Trading memory for fewer allocations.

Even though memory allocations are not always easy to spot, they are fairly expensive due to overhead and garbage collector load. In a seemingly innocent function print_int

func print_int(x int) {
    fmt.Println(x)
}

compiler claims (-gcflags="-m")

x escapes to heap

so runtime.convT64 function is used to convert x into a pointer

00007 (6) CALL runtime.convT64(SB)

which is implemented in runtime.iface.go:

func convT64(val uint64) (x unsafe.Pointer) {
    if val < uint64(len(staticuint64s)) {
        x = unsafe.Pointer(&staticuint64s[val])
    } else {
        x = mallocgc(8, uint64Type, false)
        *(*uint64)(x) = val
    }
    return
}

The most interesting bit is x = unsafe.Pointer(&staticuint64s[val]) part, which returns a pointer from a preallocated staticuint64s pool of ints between 0 and 255:

// staticuint64s is used to avoid allocating in convTx for small integer values.
var staticuint64s = [...]uint64{
    0x00, 0x01, 0x02, 0x03, 0x04, 0x05, 0x06, 0x07,
    0x08, 0x09, 0x0a, 0x0b, 0x0c, 0x0d, 0x0e, 0x0f,
    ...
    0xf8, 0xf9, 0xfa, 0xfb, 0xfc, 0xfd, 0xfe, 0xff,
}

It's a fairly cheap way to trade a little memory for allocation reduction and is used in many other managed languages like Java.
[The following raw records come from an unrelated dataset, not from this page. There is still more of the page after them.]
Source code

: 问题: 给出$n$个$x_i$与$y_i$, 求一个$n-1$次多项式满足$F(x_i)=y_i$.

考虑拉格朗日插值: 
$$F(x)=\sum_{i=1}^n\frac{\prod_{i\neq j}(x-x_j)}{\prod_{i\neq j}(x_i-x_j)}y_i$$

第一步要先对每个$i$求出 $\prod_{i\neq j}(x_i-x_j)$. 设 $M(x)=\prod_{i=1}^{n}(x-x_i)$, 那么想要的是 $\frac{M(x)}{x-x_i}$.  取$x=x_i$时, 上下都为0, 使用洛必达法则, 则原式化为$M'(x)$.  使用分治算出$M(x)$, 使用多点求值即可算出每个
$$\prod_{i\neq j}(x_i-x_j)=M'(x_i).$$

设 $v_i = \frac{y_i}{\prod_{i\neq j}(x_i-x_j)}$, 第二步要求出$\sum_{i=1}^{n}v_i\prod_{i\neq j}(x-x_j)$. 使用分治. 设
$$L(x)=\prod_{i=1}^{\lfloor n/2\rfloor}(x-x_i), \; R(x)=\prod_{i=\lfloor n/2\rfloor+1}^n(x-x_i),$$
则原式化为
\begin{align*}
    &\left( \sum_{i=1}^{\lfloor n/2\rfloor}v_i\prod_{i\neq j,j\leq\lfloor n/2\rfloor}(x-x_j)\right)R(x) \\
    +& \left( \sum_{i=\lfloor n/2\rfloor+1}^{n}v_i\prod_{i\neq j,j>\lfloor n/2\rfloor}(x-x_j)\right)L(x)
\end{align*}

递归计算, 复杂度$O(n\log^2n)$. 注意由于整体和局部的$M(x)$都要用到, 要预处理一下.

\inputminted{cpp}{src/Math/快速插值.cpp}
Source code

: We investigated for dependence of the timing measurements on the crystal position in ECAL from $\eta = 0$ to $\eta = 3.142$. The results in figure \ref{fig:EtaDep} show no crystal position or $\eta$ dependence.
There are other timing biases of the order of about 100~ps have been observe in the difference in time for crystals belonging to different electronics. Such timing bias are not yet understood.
To make it even more useful, runtime reuses the same cache also for convT16 and convT32 functions.

It's such a useful technique that it's also used for dynamic caches, also known as object pools, but the extra flexibility of not being limited by a fairly small range of values comes at a cost of synchronization, so it's important to measure this overhead when evaluating object pools.

In summary, consider using static preallocated caches to reduce allocation count and improve performance.